In what was a volatile month, domestic and international markets eventually ended the month relatively flat. International central bank policy remained the key driver of market movements across global markets.

The Australian equity market performance primarily reflected global market activity over the month. The market generally trended lower but more than regained losses by month end. The largest movement in September was on 12 September when the markets reacted negatively to hawkish commentary from a member of the US Federal Reserve. The market traded higher from 13 September for the remainder of the month. The Reserve Bank of Australia (RBA) unsurprisingly left interest rates on hold at 1.5% in early September.

US equities were flat over the month with market volatility picking up from a very benign month of trading in August. Economic releases were mixed with nonfarm payrolls missing expectations and retail sales declining for the first time in five months, while the release of August CPI beat market expectations. The S&P500 Index experienced some weakness before the September Federal Reserve meeting, where interest rates were left on hold.

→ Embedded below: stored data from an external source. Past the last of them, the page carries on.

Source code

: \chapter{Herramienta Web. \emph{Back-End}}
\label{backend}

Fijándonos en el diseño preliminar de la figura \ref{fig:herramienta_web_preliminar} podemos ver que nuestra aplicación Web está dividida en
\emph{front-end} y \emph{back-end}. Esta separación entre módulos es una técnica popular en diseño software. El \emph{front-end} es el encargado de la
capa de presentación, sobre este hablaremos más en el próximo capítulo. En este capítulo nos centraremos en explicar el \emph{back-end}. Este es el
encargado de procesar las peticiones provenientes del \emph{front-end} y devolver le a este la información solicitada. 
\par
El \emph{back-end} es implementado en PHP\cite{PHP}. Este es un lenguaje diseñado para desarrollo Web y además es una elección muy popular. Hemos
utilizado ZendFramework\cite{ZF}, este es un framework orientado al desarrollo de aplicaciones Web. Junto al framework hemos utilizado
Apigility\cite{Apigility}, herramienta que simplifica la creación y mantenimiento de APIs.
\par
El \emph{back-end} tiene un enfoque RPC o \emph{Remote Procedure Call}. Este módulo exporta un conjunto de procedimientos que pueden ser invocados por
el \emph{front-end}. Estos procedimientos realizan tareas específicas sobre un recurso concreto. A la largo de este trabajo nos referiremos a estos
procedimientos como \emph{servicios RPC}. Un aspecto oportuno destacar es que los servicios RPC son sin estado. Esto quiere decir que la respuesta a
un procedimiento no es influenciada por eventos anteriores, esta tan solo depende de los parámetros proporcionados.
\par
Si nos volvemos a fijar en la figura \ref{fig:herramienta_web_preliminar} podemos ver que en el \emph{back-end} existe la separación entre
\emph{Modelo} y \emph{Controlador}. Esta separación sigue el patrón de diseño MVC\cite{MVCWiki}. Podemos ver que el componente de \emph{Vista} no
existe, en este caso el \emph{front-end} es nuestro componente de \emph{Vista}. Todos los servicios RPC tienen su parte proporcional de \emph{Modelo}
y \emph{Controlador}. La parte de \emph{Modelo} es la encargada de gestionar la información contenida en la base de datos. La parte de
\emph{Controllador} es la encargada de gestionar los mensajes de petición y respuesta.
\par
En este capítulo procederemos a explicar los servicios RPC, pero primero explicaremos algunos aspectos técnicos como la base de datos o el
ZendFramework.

Markets reacted negatively to hawkish comments from Boston Federal Reserve member Eric Rosengren, however, the sell-off was short lived as Federal Reserve Governor Lael Brainard called for prudence in raising interest rates.

Performance of Asian markets was relatively positive, with most Asian indices ending the month in positive territory. However, the Nikkei Index fell 2.6% as the markets reacted to the Bank of Japan’s (BoJ) meeting in September. The BoJ announced it would start targeting 10-year interest rates, committing to keep them around zero as part of a new policy framework aimed at boosting inflation up to its 2% target. Data released on the last day of the month showed that Japanese consumer prices fell for the six straight month in August.

The S&P/ASX300 Accumulation Index rose 0.5% in September. Small Cap stocks rose 1.5% for the month, while Large Caps stocks (0.6%) underperformed the broader market. Materials (5.7%) and Consumer Staples (1.6%) stocks outperformed, while Listed Property Trusts (-4.3%) and Telecoms (-4.0%) were the worst performing sectors.

The MSCI World ex-Australia Index (hedged into AUD) gained 0.3% over the month. The Australian Dollar appreciated in September, which resulted in a return for unhedged overseas equities of -1.3% (in AUD). In developed markets, Austria (4.4%) and Hong Kong (3.6%) outperformed the broader market, while Denmark (-4.9%) and Italy (-3.4%) underperformed. The MSCI Emerging Markets Index (-0.5%) outperformed unhedged developed markets.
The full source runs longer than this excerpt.